--- DATA Enclosed Below ---
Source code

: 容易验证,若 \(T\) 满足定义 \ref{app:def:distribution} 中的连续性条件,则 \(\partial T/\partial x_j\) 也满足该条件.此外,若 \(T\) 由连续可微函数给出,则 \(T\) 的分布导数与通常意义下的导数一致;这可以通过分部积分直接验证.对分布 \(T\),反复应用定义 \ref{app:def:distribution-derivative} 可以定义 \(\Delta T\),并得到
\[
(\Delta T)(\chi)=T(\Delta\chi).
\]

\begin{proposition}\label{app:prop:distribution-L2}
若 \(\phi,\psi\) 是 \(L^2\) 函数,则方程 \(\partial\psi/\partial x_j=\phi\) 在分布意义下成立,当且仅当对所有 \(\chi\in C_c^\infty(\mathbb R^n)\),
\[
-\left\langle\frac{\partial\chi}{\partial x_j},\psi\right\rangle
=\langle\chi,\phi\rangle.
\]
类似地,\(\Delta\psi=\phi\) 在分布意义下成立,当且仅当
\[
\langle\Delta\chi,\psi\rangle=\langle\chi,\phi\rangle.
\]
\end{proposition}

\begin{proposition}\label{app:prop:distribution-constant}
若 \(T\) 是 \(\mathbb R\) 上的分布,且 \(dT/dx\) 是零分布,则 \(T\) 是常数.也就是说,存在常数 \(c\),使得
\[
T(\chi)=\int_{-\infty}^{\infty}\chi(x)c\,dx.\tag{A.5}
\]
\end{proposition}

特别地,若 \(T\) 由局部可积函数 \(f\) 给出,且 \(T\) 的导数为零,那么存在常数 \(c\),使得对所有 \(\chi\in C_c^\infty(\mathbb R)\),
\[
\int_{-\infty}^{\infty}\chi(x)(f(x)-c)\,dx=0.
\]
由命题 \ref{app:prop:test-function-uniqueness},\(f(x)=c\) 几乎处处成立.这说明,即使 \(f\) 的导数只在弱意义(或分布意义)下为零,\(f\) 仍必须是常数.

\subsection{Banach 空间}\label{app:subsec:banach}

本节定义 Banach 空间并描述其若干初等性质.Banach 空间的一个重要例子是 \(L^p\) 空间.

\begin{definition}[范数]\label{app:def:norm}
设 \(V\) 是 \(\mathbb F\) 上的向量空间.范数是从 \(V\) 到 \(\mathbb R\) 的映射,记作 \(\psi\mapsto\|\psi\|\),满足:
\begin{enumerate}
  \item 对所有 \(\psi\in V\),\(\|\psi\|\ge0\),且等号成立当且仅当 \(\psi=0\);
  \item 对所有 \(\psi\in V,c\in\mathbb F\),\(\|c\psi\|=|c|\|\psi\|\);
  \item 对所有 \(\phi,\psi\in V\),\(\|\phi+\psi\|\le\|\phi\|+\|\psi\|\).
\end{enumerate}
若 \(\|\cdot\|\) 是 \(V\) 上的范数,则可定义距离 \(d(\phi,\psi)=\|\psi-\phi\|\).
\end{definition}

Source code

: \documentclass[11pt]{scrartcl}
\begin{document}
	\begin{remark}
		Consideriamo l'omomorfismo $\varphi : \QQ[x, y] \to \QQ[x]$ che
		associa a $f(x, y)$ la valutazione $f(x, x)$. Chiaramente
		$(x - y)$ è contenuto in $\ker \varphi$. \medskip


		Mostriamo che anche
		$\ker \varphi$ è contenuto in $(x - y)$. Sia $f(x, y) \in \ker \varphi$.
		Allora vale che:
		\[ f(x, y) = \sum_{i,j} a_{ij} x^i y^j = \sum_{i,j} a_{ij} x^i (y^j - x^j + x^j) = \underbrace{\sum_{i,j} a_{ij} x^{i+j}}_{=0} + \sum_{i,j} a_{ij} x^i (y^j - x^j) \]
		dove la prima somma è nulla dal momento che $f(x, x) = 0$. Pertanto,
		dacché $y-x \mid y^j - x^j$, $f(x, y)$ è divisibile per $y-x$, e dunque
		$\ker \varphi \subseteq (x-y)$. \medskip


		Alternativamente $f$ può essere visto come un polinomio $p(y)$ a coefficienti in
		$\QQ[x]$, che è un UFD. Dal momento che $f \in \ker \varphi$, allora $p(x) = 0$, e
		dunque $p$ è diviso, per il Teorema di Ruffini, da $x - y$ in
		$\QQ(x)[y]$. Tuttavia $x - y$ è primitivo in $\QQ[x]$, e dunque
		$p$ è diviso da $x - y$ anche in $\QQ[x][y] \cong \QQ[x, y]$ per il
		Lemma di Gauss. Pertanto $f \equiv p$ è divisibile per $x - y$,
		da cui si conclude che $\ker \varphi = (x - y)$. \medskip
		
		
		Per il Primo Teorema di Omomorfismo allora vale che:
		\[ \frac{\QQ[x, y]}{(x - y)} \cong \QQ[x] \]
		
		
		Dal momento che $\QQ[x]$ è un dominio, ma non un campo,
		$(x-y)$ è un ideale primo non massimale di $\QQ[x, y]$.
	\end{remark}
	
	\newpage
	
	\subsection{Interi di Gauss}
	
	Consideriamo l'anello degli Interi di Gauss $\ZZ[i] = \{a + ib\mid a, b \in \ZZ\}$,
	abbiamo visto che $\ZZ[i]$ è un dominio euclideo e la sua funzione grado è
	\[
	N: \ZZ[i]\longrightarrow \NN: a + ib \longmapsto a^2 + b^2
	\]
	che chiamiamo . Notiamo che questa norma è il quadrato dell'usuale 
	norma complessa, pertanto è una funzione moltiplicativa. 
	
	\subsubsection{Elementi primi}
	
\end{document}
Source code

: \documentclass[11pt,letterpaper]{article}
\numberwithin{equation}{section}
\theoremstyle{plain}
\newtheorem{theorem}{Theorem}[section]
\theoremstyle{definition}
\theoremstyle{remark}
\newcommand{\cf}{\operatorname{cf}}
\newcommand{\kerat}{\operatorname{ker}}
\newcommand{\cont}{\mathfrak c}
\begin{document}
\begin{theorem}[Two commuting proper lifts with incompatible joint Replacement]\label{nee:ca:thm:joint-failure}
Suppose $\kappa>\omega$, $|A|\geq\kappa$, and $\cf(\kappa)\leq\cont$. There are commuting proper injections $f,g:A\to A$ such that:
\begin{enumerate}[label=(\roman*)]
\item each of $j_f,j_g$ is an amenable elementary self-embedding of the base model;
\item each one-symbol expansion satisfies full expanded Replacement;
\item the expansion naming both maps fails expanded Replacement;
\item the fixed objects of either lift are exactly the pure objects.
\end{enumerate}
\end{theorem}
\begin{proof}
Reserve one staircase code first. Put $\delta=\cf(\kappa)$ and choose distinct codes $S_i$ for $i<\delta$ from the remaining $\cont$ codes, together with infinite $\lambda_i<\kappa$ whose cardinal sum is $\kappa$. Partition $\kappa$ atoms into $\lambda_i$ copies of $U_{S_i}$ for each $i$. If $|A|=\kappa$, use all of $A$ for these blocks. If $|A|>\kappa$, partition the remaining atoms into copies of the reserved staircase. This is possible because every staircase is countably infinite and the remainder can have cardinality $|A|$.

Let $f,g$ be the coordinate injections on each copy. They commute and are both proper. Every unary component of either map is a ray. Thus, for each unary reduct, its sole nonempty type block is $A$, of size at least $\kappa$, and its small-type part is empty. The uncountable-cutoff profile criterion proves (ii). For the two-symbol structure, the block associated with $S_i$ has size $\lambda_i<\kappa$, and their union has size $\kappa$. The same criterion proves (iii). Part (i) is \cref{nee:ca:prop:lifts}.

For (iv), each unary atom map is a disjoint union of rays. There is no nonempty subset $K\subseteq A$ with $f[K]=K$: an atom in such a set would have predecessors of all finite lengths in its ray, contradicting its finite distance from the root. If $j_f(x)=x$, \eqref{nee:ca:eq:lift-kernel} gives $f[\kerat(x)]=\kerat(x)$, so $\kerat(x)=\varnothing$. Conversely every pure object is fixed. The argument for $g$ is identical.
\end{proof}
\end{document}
--- End of Enclosed DATA ---
### EXERCISE REQUIREMENTS
Which lines in the records above contain the string "dunque"? Copy each one.

### YOUR RESPONSE
		dacché $y-x \mid y^j - x^j$, $f(x, y)$ è divisibile per $y-x$, e dunque
		dunque $p$ è diviso, per il Teorema di Ruffini, da $x - y$ in
		$\QQ(x)[y]$. Tuttavia $x - y$ è primitivo in $\QQ[x]$, e dunque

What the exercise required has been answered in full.